● Exercise description:
Give the lines below again exactly, starting with the line that holds "的压缩指的是压缩和解压缩两种对应的操作行为，下同）。实现这两种压缩格式有什么意义" and going on through the line that holds "同，处理的结果当然也不同，这就是命令模式要强调的".

● Entries shown:
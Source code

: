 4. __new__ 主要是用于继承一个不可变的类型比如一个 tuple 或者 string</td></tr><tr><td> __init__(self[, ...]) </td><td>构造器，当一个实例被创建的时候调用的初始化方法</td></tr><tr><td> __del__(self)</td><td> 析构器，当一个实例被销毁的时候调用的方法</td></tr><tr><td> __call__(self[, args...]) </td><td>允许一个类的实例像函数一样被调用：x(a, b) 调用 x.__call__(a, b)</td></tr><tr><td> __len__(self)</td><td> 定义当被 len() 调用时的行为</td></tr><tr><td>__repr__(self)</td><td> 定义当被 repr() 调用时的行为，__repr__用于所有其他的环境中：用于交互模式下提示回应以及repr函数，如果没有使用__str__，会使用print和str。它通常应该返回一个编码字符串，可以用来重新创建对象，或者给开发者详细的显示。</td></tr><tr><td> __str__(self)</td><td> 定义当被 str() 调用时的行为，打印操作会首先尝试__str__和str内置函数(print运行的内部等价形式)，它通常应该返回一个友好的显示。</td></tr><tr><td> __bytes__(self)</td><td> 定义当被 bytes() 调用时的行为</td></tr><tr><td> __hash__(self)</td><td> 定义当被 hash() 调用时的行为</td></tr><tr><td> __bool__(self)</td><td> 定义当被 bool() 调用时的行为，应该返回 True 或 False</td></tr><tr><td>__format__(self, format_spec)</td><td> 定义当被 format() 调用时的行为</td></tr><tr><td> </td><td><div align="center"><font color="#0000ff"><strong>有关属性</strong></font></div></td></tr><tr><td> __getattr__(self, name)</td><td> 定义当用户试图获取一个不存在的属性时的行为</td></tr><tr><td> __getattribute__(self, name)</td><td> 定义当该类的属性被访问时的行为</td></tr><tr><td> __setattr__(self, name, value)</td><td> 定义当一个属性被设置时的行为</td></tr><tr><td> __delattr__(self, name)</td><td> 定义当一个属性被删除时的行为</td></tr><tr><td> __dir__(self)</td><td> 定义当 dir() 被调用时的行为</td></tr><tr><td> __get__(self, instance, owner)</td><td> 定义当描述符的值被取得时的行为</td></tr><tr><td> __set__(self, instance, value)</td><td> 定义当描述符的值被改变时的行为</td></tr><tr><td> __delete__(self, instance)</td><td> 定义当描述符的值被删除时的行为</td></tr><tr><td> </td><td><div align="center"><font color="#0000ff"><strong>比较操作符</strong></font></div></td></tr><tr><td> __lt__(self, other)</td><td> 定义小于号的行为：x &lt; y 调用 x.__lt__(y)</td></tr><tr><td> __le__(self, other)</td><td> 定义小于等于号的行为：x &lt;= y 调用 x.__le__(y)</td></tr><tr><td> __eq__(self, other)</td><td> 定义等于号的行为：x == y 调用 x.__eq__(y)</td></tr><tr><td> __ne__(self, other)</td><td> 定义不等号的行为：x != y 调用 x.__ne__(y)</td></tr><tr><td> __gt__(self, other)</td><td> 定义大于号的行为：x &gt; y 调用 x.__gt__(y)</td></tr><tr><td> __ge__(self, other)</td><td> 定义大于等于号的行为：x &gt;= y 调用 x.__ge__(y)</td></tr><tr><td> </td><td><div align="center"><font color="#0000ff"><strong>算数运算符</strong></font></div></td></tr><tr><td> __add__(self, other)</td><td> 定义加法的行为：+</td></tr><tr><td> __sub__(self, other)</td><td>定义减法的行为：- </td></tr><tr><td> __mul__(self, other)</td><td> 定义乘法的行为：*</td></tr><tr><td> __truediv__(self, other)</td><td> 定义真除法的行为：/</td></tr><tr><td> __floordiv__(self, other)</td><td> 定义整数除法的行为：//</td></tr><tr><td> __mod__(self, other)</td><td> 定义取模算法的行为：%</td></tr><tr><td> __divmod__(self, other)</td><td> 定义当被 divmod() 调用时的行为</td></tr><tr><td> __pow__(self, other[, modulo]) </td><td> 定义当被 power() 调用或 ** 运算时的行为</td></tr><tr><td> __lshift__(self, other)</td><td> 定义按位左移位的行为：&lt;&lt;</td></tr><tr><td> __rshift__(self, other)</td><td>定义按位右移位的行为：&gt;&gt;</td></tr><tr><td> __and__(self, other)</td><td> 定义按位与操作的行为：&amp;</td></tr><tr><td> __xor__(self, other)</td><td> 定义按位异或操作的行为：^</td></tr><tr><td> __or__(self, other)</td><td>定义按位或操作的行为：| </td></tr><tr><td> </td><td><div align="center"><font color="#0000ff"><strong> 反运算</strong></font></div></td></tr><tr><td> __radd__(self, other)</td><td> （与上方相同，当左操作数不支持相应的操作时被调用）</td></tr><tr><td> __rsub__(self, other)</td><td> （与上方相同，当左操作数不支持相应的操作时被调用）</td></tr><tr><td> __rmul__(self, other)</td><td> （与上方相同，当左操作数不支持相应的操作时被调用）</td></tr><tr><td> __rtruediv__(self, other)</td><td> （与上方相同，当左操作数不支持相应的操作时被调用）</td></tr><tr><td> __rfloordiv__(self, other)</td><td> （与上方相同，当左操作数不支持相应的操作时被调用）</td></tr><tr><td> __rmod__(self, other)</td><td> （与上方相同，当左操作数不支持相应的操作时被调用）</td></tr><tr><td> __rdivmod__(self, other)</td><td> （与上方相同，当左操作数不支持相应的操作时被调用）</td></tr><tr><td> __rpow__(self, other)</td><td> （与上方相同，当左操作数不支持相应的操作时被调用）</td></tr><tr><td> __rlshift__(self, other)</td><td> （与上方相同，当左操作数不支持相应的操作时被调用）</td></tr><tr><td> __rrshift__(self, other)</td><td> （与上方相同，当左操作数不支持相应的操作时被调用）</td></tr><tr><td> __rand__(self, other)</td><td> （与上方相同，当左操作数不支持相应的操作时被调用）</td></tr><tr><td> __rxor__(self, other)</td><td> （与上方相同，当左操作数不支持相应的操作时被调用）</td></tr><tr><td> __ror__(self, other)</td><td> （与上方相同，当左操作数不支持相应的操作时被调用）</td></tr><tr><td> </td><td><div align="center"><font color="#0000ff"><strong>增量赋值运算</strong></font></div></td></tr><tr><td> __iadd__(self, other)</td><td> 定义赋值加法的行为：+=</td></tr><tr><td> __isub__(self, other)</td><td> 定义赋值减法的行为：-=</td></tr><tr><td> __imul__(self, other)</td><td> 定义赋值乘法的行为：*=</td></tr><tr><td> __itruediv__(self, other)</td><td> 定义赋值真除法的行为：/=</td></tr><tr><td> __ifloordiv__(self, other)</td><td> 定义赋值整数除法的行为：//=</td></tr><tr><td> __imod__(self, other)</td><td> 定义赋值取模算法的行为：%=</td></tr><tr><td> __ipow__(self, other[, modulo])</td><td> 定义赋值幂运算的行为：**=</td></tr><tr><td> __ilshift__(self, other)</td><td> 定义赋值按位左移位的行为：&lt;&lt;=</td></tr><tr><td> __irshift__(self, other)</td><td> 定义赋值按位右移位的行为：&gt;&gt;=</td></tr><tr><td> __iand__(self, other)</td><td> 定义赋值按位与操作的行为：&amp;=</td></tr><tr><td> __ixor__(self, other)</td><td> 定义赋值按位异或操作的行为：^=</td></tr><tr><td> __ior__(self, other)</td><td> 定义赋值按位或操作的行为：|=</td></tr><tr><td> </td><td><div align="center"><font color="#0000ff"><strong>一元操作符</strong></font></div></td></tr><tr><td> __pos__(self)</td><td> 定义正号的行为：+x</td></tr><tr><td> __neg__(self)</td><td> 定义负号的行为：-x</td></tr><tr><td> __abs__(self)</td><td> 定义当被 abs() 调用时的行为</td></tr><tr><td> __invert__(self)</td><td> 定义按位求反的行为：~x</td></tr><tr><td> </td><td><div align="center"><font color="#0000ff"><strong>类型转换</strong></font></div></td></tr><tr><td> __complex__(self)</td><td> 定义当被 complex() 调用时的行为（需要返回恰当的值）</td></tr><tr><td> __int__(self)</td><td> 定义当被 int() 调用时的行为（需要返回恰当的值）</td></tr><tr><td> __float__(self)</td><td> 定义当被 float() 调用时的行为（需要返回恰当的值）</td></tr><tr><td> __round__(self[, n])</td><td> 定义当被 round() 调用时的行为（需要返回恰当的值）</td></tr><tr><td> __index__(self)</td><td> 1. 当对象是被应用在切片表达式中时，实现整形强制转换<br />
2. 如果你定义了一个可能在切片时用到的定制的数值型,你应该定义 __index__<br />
--
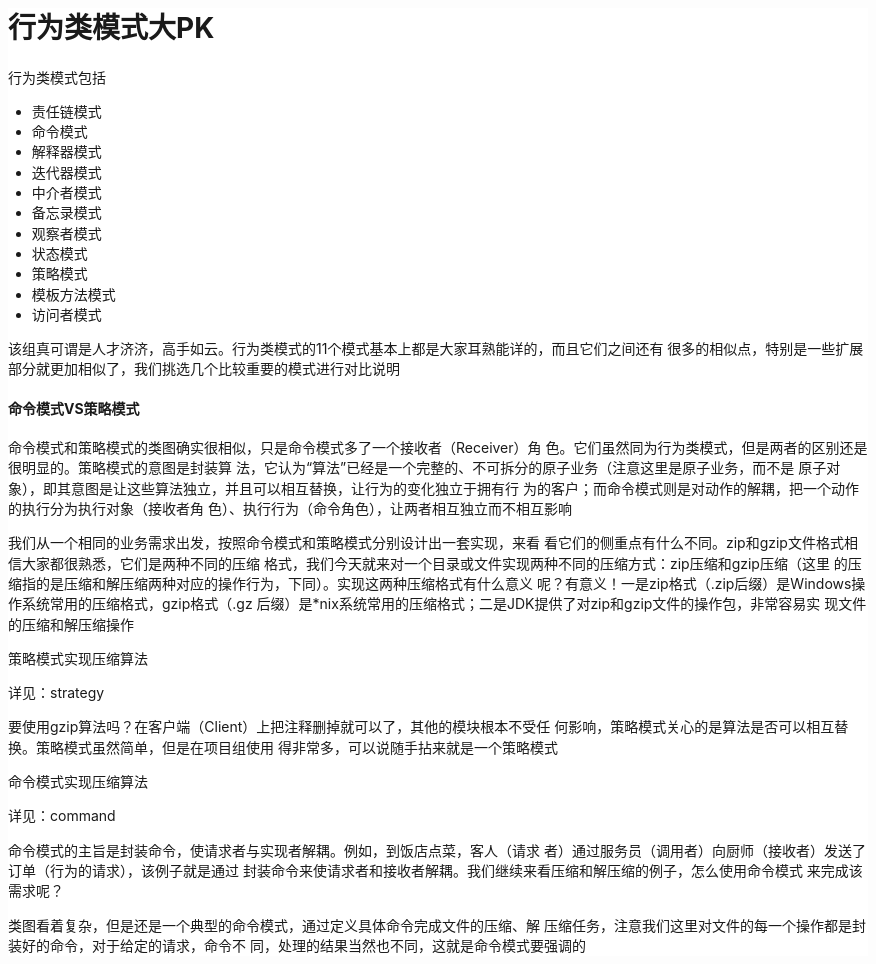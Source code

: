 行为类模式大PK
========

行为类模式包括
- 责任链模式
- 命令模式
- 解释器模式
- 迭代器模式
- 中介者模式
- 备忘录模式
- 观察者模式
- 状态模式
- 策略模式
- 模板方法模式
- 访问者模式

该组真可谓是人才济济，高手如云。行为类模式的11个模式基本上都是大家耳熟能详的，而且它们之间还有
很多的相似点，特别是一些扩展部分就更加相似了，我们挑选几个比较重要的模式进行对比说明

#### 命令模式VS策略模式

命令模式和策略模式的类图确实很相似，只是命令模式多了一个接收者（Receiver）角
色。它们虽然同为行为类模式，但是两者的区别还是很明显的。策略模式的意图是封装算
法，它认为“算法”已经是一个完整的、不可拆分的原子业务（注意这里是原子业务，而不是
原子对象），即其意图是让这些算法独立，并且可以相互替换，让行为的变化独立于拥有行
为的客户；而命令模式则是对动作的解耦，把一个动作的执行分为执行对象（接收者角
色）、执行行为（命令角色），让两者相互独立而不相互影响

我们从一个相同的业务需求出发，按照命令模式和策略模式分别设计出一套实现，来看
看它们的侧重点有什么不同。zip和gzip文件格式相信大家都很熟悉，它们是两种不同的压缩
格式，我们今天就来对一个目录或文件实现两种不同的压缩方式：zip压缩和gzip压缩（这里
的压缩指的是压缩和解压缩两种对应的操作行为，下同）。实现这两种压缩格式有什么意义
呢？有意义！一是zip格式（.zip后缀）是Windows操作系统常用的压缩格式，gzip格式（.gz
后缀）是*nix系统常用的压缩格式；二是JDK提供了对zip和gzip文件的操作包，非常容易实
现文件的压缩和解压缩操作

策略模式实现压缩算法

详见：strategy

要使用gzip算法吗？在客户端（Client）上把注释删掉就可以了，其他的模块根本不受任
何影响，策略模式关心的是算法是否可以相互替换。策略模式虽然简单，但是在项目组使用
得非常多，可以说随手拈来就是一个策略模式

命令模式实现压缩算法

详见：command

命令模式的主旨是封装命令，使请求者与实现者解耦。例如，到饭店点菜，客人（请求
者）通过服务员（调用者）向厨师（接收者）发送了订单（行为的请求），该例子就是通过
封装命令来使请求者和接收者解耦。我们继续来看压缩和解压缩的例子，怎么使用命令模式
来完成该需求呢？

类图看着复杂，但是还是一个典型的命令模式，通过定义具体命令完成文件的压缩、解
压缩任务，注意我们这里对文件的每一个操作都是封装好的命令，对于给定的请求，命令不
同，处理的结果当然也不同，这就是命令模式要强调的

● Answer to this exercise:
的压缩指的是压缩和解压缩两种对应的操作行为，下同）。实现这两种压缩格式有什么意义
呢？有意义！一是zip格式（.zip后缀）是Windows操作系统常用的压缩格式，gzip格式（.gz
后缀）是*nix系统常用的压缩格式；二是JDK提供了对zip和gzip文件的操作包，非常容易实
现文件的压缩和解压缩操作

策略模式实现压缩算法

详见：strategy

要使用gzip算法吗？在客户端（Client）上把注释删掉就可以了，其他的模块根本不受任
何影响，策略模式关心的是算法是否可以相互替换。策略模式虽然简单，但是在项目组使用
得非常多，可以说随手拈来就是一个策略模式

命令模式实现压缩算法

详见：command

命令模式的主旨是封装命令，使请求者与实现者解耦。例如，到饭店点菜，客人（请求
者）通过服务员（调用者）向厨师（接收者）发送了订单（行为的请求），该例子就是通过
封装命令来使请求者和接收者解耦。我们继续来看压缩和解压缩的例子，怎么使用命令模式
来完成该需求呢？

类图看着复杂，但是还是一个典型的命令模式，通过定义具体命令完成文件的压缩、解
压缩任务，注意我们这里对文件的每一个操作都是封装好的命令，对于给定的请求，命令不
同，处理的结果当然也不同，这就是命令模式要强调的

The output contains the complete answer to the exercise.